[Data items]
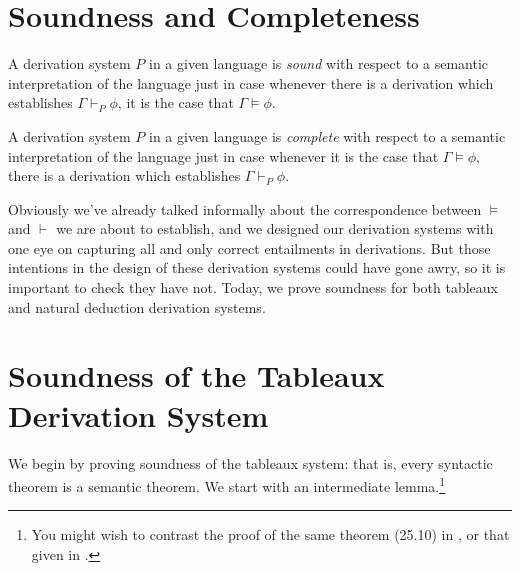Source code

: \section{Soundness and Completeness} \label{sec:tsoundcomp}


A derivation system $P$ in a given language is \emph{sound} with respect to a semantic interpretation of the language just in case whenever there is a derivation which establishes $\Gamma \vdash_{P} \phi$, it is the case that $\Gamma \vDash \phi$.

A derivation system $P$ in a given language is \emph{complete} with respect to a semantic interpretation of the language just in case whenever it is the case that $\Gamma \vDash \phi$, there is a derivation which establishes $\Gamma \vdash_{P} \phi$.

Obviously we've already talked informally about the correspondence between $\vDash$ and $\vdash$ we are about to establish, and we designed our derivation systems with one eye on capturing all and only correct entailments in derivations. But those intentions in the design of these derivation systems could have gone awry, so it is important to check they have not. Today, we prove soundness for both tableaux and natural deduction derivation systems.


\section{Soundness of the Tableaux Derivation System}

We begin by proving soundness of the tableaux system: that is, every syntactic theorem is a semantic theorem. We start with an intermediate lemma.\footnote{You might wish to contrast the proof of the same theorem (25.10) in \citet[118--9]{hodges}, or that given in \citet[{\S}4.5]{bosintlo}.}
...
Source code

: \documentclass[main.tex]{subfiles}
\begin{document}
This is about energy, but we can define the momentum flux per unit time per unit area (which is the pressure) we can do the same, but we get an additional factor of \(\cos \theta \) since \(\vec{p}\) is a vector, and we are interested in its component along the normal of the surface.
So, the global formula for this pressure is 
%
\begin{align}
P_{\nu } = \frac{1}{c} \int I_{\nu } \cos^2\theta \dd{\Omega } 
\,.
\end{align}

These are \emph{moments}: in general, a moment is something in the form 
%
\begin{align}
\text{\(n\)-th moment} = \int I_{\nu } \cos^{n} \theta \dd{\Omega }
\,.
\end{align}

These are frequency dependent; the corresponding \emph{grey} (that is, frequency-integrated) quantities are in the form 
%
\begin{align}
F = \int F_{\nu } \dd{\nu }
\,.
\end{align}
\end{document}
--
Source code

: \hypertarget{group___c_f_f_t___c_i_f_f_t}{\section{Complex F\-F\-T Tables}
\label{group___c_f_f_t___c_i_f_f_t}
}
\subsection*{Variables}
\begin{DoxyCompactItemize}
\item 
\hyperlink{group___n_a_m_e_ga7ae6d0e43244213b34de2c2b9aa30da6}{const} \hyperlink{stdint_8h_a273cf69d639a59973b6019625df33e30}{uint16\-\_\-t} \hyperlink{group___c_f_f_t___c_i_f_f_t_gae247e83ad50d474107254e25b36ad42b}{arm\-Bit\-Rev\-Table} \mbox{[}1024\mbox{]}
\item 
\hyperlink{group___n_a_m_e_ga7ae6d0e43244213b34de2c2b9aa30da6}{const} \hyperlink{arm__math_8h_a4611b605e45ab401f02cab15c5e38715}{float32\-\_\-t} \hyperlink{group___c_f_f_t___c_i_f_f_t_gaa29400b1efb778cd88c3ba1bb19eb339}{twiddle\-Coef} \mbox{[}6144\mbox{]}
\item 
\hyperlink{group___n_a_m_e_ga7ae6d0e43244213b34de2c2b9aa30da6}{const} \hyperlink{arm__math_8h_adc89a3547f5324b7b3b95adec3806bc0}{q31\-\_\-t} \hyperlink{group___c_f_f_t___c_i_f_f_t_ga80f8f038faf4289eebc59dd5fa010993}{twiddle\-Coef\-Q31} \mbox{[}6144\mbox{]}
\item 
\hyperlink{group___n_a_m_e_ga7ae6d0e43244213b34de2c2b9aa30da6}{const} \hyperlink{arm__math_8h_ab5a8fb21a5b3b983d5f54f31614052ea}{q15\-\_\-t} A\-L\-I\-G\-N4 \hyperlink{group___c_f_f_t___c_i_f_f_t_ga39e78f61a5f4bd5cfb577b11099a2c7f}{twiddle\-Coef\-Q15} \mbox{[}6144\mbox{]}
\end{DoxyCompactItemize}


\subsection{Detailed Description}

Exercise
The answer must be every line from the records above that contains the word "label", copied out.

Finished exercise
: \section{Soundness and Completeness} \label{sec:tsoundcomp}
\label{group___c_f_f_t___c_i_f_f_t}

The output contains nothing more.